まず真っ先に気を引くのが、画面下部のマップでしょう。これは、世界の脅威の発生状況を示しているようで、各地域(アジアやヨーロッパ等)の部分をクリックすると、その地域でどの国にどれくらいの脅威があるのかというのが、マップ下部に表示されます。
使用上、どういった場面で役に立つのかは不明ですが、「あぁ、これだけ驚異があるんだ」と思うことで、セキュリティ意識を高める目的があるのかもしれません。

メイン画面表示後、自動的に製品のアクティブ化がおこなわれました。
(製品版ライセンスをすでに購入していて、以前のバージョンでアクティブ化をしていた場合。)

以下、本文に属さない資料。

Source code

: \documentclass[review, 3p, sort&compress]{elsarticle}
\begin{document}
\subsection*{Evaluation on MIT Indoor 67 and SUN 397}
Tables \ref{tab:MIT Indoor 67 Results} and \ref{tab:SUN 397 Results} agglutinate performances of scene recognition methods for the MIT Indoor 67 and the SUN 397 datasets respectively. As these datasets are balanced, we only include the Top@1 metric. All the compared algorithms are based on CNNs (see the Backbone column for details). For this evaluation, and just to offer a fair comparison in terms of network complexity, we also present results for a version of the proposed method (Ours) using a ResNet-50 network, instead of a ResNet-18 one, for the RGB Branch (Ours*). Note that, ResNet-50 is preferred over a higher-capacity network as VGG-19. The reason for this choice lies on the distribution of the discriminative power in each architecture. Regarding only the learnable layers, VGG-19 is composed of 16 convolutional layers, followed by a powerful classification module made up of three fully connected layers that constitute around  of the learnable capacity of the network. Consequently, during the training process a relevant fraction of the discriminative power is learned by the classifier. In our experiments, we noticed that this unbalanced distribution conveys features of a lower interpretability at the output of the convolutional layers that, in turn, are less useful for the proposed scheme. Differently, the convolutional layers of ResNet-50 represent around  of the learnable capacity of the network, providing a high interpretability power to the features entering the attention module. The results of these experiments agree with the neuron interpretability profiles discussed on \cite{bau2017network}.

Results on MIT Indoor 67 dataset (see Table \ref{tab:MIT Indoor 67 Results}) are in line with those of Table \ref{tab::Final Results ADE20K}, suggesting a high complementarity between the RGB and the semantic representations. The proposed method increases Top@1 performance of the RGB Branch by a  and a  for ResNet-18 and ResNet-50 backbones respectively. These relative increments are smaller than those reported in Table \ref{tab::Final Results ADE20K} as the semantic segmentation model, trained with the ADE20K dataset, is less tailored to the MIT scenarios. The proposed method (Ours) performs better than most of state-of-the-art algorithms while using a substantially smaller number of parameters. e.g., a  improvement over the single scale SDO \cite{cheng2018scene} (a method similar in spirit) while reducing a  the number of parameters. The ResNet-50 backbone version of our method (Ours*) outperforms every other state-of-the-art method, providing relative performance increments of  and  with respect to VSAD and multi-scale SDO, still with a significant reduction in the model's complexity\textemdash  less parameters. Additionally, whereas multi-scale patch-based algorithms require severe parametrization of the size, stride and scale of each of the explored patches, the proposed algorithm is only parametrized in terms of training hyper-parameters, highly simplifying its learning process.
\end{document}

その後、アップデートを実行すると、90MB近くのアップデートがありました。
これは再起動を求められます。

●設定

今回、目立った機能追加はありません。
どちらかというと、「改良」という部分が多いように見受けられます。
で、設定画面を表示させて真っ先に気を引いたのが「スマート定義」という設定です。
これはヘルプを見る限り、「重大な脅威の定義ファイルだけを利用する」というもののようです。つまり、全部の定義ファイルではなく、一部の定義ファイルを使うことにより、効率的かつ高速に保護しようという狙いのようですが、これをオフにしていても大して重くないため、この設定はオフにする(=全部の定義ファイルを利用する)ほうが無難かと思います。
ノートパソコンなど、比較的低スペックなPCで、あまりにも重いという場合はオンにすると良いでしょう。

また、SONAR保護の除外機能が搭載されたという点も重要です。
以前までは、たとえばマイナーなフリーソフトや、バージョンアップしたソフトなどは、安全なソフトであってもSONARで引っかかることが多々ありました。
しかし、今回除外機能が搭載されたことで、これらをあらかじめ除外することが可能になります。
ただ、「除外」できるというだけで、2011版でも、マイナーなソフトなどは相変わらずSONARに引っかかります。

SONARで引っかかると、「問答無用で削除される」というのがいただけないですね。
これを削除しないようにする設定はありません。SONARにひっかかったら、一度勝手に削除された後、手動で復元するしかないのです。

この点さえ改良されれば非常によいソフトウェアだと思うだけに、残念です。
ただ、除外機能がついたというのは大きな一歩でしょう。今後のバージョンアップ等に期待したいですね。

●フィッシング対策の大幅強化

これはある意味で重大な問題です。
2010版までは、悪質なサイトは警告を表示するだけでしたが、今回のバージョンからは遮断するようになっています。
また、これはあらかじめ除外リストを作成するというようなことは不可能で、一度遮断されてからの除外追加となります。また、シマンテック社の有害サイトのデータベースは非常に信頼が置けません。
以前も、幾度となく安全なサイトがフィッシングサイトとして判定されたことがあり、今回の大幅強化によってネットサーフィンがスムーズにできなくなるという可能性があります。

この辺は、以前のまま警告だけで済ますようにとどめておくか、少なくともユーザーが選択できるようにするべきだと思いますね。

●総評

2011版は、2010版を煮詰めたというか、Windows VistaとWindows 7のような関係にあると思えます。
重大な機能追加はありません。ほとんどが、「強化・拡張」というニュアンスです。
動作速度も2010とほとんど変化がありません。体感的に若干速くなったような気がしますが、正確なデータがないため主観でしかありません。

また、Norton製品で問題なのが、「何でもNortonがやるぞ!」という感じのソフトウェアだと言うことです。
よく言えば、脅威をほぼすべて遮断してくれる頼もしいソフト、悪く言えば、パソコンをNortonによって支配される、ということです。
すくなくとも、何か検出したときはユーザーの選択を仰ぐ、もしくはそのように設定できるようにすべきです。この辺は2010版から全然進歩していないな、という感じがします。

まぁ、何はともあれ、今現在2010版を使っている人は、アップグレードして差し支えないでしょう。
とくに目立った不具合もないようですし、重さも大して変わっていません。潜在的な問題点はありますが、それは2010と変わりませんので、躊躇することはないと思います。